Według przepisów, które KNF zgłosiła w procesie legislacyjnym, jedynymi podmiotami, które będą mogły pełnić czynności związane z usługami maklerskimi, będą firmy inwestycyjne oraz agenci takich firm. Zapis ten jest istotny, gdyż obejmuje także działalność polegającą na pozyskiwaniu i informowaniu klientów o zakresie usług i oferowanych instrumentach. Wyjątkiem mają być firmy, które informacje przekazują szerokiej grupie klientów albo do nieokreślonego odbiorcy. Za działalność bez zezwolenia grozi kara do 5 mln zł.
– Ma to na celu zaprzestanie prowadzenia działalności przez podmioty nienadzorowane, które poprzez bezpośrednie kontakty nakłaniały inwestorów do korzystania z usług maklerskich. Podmioty te często nie posiadały dostatecznej wiedzy i kompetencji w zakresie obrotu instrumentami finansowymi, a przekazywane inwestorom informacje były nierzetelne lub wprowadzające w błąd – argumentuje KNF.
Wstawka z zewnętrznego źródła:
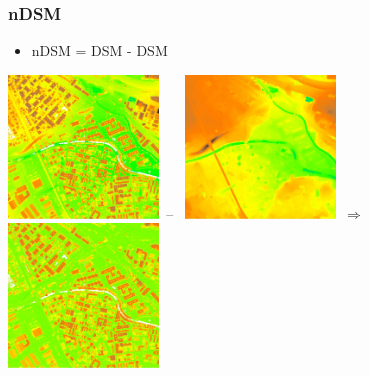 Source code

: \begin{frame}
  \frametitle{nDSM}
    \begin{itemize}
      \item \alert{nDSM = DSM - DSM}
    \end{itemize}
    \begin{center}
      \includegraphics[width=0.30\textwidth]{images/n_dsm}~--~
      \includegraphics[width=0.30\textwidth]{images/n_dtm}~$\Rightarrow$~
      \includegraphics[width=0.30\textwidth]{images/n_ndsm}~
    \end{center}
\end{frame}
Problem dotyczył przede wszystkim osób i firm działających na rzecz zagranicznych podmiotów z rynku forex. Po wejściu w życie nowych przepisów ich marketing będzie zabroniony, chyba że uzyskają status agenta firmy inwestycyjnej. To będzie jednak nakładało na brokerów obowiązek notyfikowania działalności w Polsce w formie oddziału, co oznacza większy nadzór KNF.